- [What to do] Return the listing below unchanged, except that the pictures are dropped.

- [Data provided]
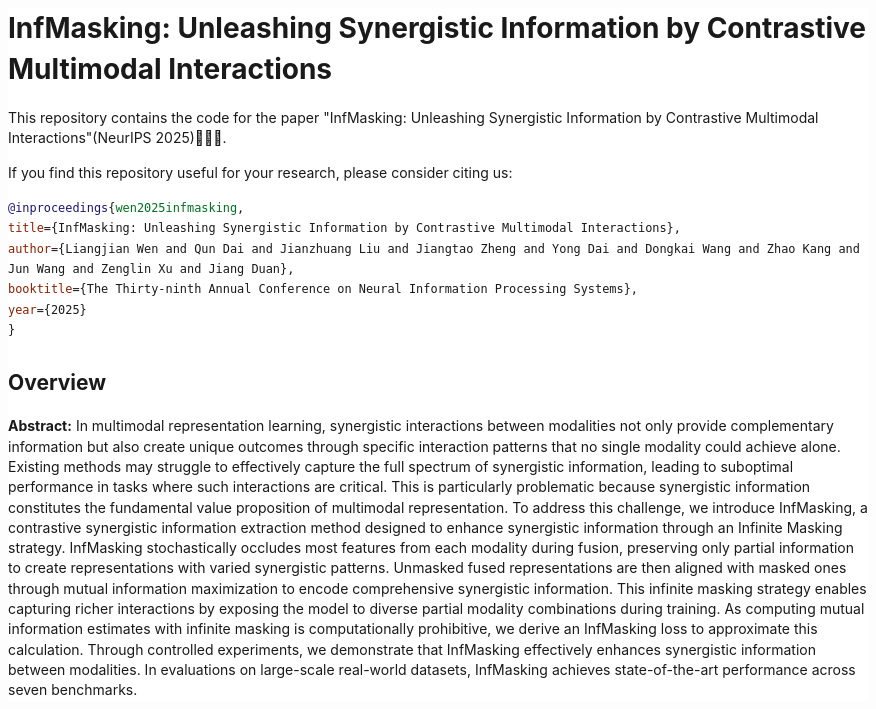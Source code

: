 # InfMasking: Unleashing Synergistic Information  by Contrastive Multimodal Interactions

This repository contains the code for the paper "InfMasking: Unleashing Synergistic Information by Contrastive Multimodal Interactions"(NeurIPS 2025)🎉🎉🎉. 

If you find this repository useful for your research, please consider citing us: 

```bibtex
@inproceedings{wen2025infmasking,
title={InfMasking: Unleashing Synergistic Information by Contrastive Multimodal Interactions},
author={Liangjian Wen and Qun Dai and Jianzhuang Liu and Jiangtao Zheng and Yong Dai and Dongkai Wang and Zhao Kang and Jun Wang and Zenglin Xu and Jiang Duan},
booktitle={The Thirty-ninth Annual Conference on Neural Information Processing Systems},
year={2025}
}
```

## Overview

**Abstract:** In multimodal representation learning, synergistic interactions between modalities not only provide complementary information but also create unique outcomes through specific interaction patterns that no single modality could achieve alone. Existing methods may struggle to effectively capture the full spectrum of synergistic information, leading to suboptimal performance in tasks where such interactions are critical. This is particularly problematic because synergistic information constitutes the fundamental value proposition of multimodal representation. To address this challenge, we introduce InfMasking, a contrastive synergistic information extraction method designed to enhance synergistic information through an Infinite Masking strategy. InfMasking stochastically occludes most features from each modality during fusion, preserving only partial information to create representations with varied synergistic patterns. Unmasked fused representations are then aligned with masked ones through mutual information maximization to encode comprehensive synergistic information. This infinite masking strategy enables capturing richer interactions by exposing the model to diverse partial modality combinations during training. As computing mutual information estimates with infinite masking is computationally prohibitive, we derive an InfMasking loss to approximate this calculation. Through controlled experiments, we demonstrate that InfMasking effectively enhances synergistic information between modalities. In evaluations on large-scale real-world datasets, InfMasking achieves state-of-the-art performance across seven benchmarks.

<div align="center">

- [Answer to this task]
Source code

: # InfMasking: Unleashing Synergistic Information  by Contrastive Multimodal Interactions

This repository contains the code for the paper "InfMasking: Unleashing Synergistic Information by Contrastive Multimodal Interactions"(NeurIPS 2025)🎉🎉🎉. 

If you find this repository useful for your research, please consider citing us: 

```bibtex
@inproceedings{wen2025infmasking,
title={InfMasking: Unleashing Synergistic Information by Contrastive Multimodal Interactions},
author={Liangjian Wen and Qun Dai and Jianzhuang Liu and Jiangtao Zheng and Yong Dai and Dongkai Wang and Zhao Kang and Jun Wang and Zenglin Xu and Jiang Duan},
booktitle={The Thirty-ninth Annual Conference on Neural Information Processing Systems},
year={2025}
}
```

## Overview

**Abstract:** In multimodal representation learning, synergistic interactions between modalities not only provide complementary information but also create unique outcomes through specific interaction patterns that no single modality could achieve alone. Existing methods may struggle to effectively capture the full spectrum of synergistic information, leading to suboptimal performance in tasks where such interactions are critical. This is particularly problematic because synergistic information constitutes the fundamental value proposition of multimodal representation. To address this challenge, we introduce InfMasking, a contrastive synergistic information extraction method designed to enhance synergistic information through an Infinite Masking strategy. InfMasking stochastically occludes most features from each modality during fusion, preserving only partial information to create representations with varied synergistic patterns. Unmasked fused representations are then aligned with masked ones through mutual information maximization to encode comprehensive synergistic information. This infinite masking strategy enables capturing richer interactions by exposing the model to diverse partial modality combinations during training. As computing mutual information estimates with infinite masking is computationally prohibitive, we derive an InfMasking loss to approximate this calculation. Through controlled experiments, we demonstrate that InfMasking effectively enhances synergistic information between modalities. In evaluations on large-scale real-world datasets, InfMasking achieves state-of-the-art performance across seven benchmarks.

<div align="center">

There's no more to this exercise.